- [WORK REQUEST]: A single number is required: how many lines below include the string "NBYTES".

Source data
——————
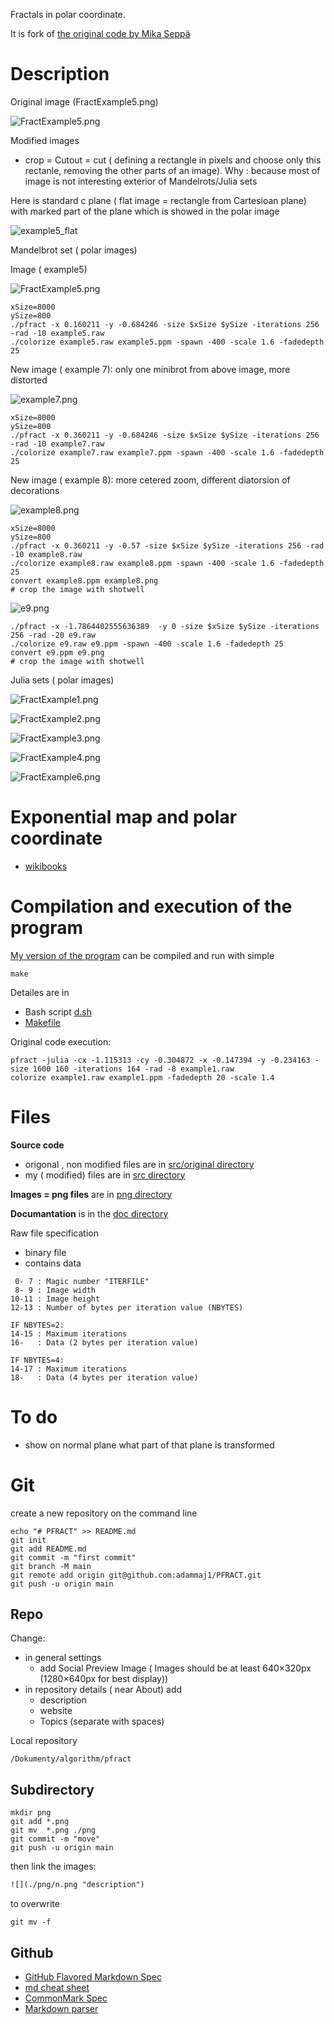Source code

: 


Fractals in polar coordinate. 

It is fork of [the original code by Mika Seppä]( http://neuro.hut.fi/~mseppa/images/Fract.html)




# Description

Original image (FractExample5.png)

![FractExample5.png](/png/FractExample5.png "FractExample1")

Modified images 
* crop = Cutout = cut ( defining a rectangle in pixels and choose only this rectanle, removing the other parts of an image). Why : because most of image is not interesting exterior of Mandelrots/Julia sets

Here is standard c plane ( flat image = rectangle from Cartesioan plane) with marked part of the plane which is showed in the polar image 

![example5_flat](/png/example5_flat.png "flat")


Mandelbrot set ( polar images)


Image ( example5) 

![FractExample5.png](/png/example5_.png "FractExample5")

```
xSize=8000
ySize=800
./pfract -x 0.160211 -y -0.684246 -size $xSize $ySize -iterations 256 -rad -10 example5.raw
./colorize example5.raw example5.ppm -spawn -400 -scale 1.6 -fadedepth 25
```




New image ( example 7): only one minibrot from above image, more distorted
 
![example7.png](/png/example7.png "example7")


```
xSize=8000
ySize=800
./pfract -x 0.360211 -y -0.684246 -size $xSize $ySize -iterations 256 -rad -10 example7.raw
./colorize example7.raw example7.ppm -spawn -400 -scale 1.6 -fadedepth 25
```


New image ( example 8): more cetered zoom, different diatorsion of decorations


![example8.png](/png/example8.png "example8")

```
xSize=8000
ySize=800
./pfract -x 0.360211 -y -0.57 -size $xSize $ySize -iterations 256 -rad -10 example8.raw
./colorize example8.raw example8.ppm -spawn -400 -scale 1.6 -fadedepth 25
convert example8.ppm example8.png
# crop the image with shotwell
```

![e9.png](/png/e9.png "e9")

```
./pfract -x -1.7864402555636389  -y 0 -size $xSize $ySize -iterations 256 -rad -20 e9.raw
./colorize e9.raw e9.ppm -spawn -400 -scale 1.6 -fadedepth 25
convert e9.ppm e9.png
# crop the image with shotwell
```




Julia sets ( polar images)

![FractExample1.png](/png/example1_.png "FractExample1")

![FractExample2.png](/png/example2_.png "FractExample2")

![FractExample3.png](/png/example3_.png "FractExample3")

![FractExample4.png](/png/example4_.png "FractExample4")

![FractExample6.png](/png/example6_.png "FractExample6")



# Exponential map and polar coordinate
* [wikibooks](https://en.wikibooks.org/wiki/Fractals/Computer_graphic_techniques/2D/exp)


# Compilation and execution of the program

[My version of the program](./src) can be compiled and run with simple 

```
make
```

Detailes are in 
* Bash script [d.sh](./src/d.sh)
* [Makefile](./src/Makefile)






Original code execution: 

```
pfract -julia -cx -1.115313 -cy -0.304872 -x -0.147394 -y -0.234163 -size 1600 160 -iterations 164 -rad -8 example1.raw
colorize example1.raw example1.ppm -fadedepth 20 -scale 1.4
```



# Files

**Source code**
* origonal , non modified files are in [src/original directory](./src/original)
* my ( modified) files are in [src directory](./src)

**Images = png files** are in [png directory](./png)

**Documantation** is in the [doc directory](./doc)


Raw file specification
* binary file
* contains data

``` 
 0- 7 : Magic number "ITERFILE"
 8- 9 : Image width
10-11 : Image height
12-13 : Number of bytes per iteration value (NBYTES)

IF NBYTES=2:
14-15 : Maximum iterations
16-   : Data (2 bytes per iteration value)

IF NBYTES=4:
14-17 : Maximum iterations
18-   : Data (4 bytes per iteration value)
```


# To do
* show on normal plane what part of that plane is transformed

# Git

create a new repository on the command line
```
echo "# PFRACT" >> README.md
git init
git add README.md
git commit -m "first commit"
git branch -M main
git remote add origin git@github.com:adammaj1/PFRACT.git
git push -u origin main
```


## Repo

Change:
* in general settings
  * add Social Preview Image ( Images should be at least 640×320px (1280×640px for best display))
* in repository details ( near About) add
  * description
  * website 
  * Topics (separate with spaces) 
  

Local repository

```
/Dokumenty/algorithm/pfract
```





## Subdirectory

```git
mkdir png
git add *.png
git mv  *.png ./png
git commit -m "move"
git push -u origin main
```
then link the images:

```txt
![](./png/n.png "description") 

```

to overwrite

```
git mv -f 
```



## Github
* [GitHub Flavored Markdown Spec](https://github.github.com/gfm/)
* [md cheat sheet](http://mdcheatsheet.com/)
* [CommonMark Spec](https://spec.commonmark.org)
* [Markdown parser ](https://markdown-it.github.io/)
——————
- [ANSWER TO THIS PROBLEM]: 3